- [EXERCISE INSTRUCTIONS]: Count how many lines of the data include the string "hfill", then say that number and stop.

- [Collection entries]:
****
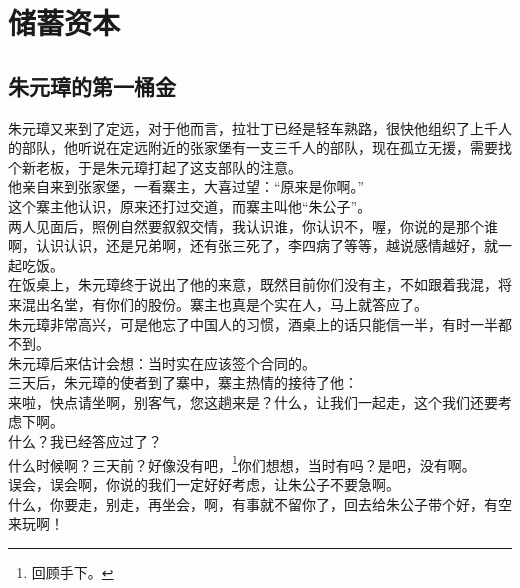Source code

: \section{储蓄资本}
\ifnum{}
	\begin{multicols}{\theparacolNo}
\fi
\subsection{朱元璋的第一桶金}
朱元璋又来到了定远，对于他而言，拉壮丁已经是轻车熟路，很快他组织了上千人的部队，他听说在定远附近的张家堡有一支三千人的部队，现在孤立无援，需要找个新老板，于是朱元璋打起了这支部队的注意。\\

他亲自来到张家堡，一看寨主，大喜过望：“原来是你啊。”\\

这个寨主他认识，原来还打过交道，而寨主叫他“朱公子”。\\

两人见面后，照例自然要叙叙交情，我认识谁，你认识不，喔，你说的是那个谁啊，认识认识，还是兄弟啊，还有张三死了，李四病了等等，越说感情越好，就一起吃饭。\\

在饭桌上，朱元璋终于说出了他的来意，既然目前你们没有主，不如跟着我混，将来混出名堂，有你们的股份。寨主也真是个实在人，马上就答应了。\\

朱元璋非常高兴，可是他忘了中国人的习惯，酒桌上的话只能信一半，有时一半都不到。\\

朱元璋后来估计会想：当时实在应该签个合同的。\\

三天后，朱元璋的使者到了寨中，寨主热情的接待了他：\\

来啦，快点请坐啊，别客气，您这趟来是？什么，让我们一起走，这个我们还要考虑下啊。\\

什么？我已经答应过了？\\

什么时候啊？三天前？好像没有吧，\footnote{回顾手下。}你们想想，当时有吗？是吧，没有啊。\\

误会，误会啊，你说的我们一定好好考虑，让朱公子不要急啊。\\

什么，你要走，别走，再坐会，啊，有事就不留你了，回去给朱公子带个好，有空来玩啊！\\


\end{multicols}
****
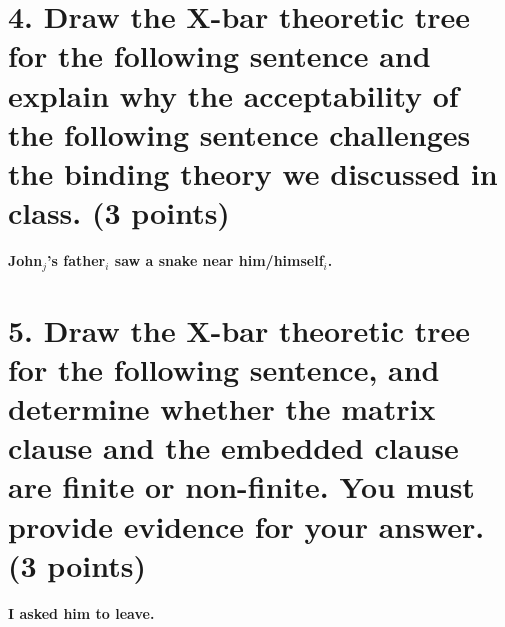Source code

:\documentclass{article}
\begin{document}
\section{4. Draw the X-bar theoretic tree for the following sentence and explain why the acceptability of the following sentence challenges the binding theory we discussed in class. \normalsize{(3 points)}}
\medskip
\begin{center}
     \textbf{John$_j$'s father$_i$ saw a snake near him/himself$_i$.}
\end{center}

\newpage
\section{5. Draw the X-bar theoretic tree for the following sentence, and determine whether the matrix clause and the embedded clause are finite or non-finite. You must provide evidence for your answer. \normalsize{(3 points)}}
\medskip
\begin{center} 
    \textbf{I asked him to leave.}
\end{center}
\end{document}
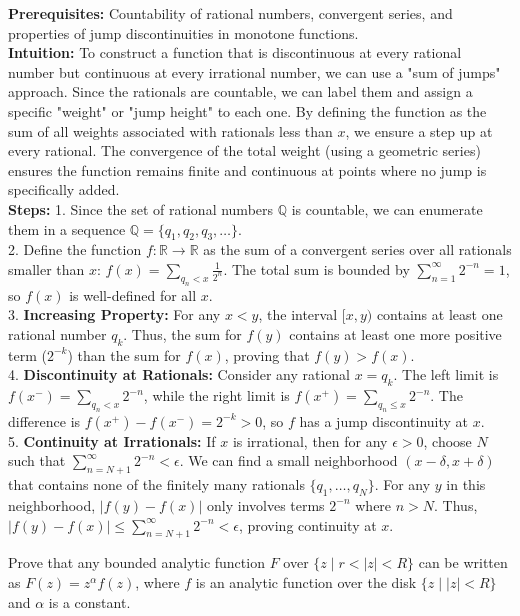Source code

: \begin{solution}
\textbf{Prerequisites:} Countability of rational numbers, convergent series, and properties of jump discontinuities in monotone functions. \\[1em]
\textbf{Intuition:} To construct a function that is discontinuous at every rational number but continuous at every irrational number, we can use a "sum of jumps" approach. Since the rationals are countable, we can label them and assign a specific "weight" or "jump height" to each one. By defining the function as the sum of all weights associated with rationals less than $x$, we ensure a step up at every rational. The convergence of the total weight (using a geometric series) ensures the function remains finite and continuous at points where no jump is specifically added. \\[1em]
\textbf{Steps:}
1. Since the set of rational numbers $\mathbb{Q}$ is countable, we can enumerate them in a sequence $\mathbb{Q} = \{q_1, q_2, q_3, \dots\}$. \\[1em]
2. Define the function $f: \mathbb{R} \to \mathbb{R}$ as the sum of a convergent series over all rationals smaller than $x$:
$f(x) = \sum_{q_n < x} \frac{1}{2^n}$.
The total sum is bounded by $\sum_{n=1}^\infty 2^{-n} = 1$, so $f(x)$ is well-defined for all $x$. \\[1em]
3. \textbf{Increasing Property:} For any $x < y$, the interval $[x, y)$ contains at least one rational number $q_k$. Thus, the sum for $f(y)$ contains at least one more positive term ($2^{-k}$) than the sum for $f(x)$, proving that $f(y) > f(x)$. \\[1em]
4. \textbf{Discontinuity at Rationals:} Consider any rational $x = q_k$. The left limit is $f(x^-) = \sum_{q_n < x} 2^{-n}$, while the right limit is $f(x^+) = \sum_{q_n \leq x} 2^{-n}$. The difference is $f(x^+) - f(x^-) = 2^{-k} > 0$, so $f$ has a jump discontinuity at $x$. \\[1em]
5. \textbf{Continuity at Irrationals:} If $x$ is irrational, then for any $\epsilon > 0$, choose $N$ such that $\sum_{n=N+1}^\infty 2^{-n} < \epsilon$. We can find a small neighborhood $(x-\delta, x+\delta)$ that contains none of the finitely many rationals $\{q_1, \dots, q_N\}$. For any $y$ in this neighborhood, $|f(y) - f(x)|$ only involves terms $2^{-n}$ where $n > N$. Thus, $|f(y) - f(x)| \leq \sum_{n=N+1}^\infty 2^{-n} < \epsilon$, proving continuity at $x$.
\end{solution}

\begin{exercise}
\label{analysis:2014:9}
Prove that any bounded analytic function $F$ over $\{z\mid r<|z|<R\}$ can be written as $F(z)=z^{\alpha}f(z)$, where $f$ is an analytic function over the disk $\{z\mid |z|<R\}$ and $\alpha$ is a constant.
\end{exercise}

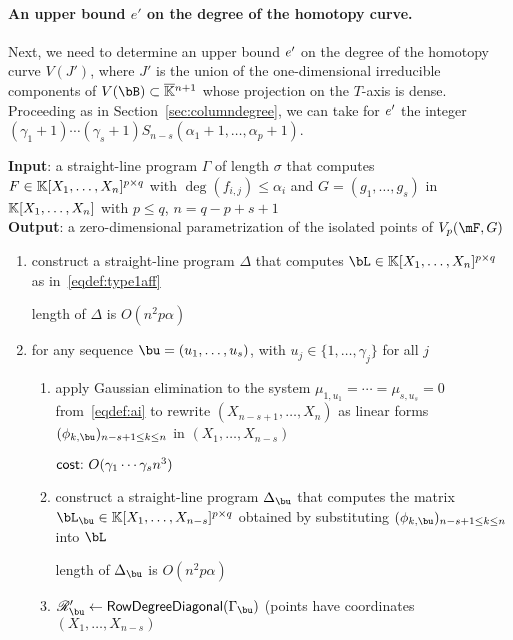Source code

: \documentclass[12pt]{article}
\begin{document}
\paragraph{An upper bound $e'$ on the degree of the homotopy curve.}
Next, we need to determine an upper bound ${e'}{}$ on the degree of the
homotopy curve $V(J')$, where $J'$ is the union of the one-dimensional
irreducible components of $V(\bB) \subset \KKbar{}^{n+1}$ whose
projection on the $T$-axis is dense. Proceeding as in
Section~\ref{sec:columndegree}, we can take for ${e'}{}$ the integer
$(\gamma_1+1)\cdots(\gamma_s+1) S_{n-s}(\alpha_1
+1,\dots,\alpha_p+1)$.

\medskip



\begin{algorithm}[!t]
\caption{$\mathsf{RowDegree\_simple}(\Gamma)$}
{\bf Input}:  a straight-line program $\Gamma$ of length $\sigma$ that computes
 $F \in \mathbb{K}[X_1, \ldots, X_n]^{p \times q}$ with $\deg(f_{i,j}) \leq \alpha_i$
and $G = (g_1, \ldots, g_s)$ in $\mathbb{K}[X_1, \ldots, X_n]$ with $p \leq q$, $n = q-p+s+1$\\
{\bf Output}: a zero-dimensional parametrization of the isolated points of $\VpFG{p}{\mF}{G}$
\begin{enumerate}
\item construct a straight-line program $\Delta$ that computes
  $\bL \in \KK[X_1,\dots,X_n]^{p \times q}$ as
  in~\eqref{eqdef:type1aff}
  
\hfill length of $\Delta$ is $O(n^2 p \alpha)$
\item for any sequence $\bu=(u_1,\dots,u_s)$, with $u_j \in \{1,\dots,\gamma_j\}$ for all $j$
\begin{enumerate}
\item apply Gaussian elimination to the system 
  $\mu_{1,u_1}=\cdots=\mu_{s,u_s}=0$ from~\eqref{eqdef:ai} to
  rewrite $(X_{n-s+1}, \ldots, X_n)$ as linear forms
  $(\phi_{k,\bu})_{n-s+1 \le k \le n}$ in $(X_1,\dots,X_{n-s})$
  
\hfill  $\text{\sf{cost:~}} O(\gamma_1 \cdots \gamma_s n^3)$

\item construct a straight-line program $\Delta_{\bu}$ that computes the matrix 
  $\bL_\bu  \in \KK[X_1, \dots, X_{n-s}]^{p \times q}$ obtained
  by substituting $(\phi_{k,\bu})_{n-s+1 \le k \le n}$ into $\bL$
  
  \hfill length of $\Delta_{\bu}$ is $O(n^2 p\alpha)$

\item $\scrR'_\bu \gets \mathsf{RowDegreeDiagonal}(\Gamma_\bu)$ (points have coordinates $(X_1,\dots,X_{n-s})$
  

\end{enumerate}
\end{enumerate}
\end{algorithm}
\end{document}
****
- [OUTPUT FOR THIS EXERCISE]: 3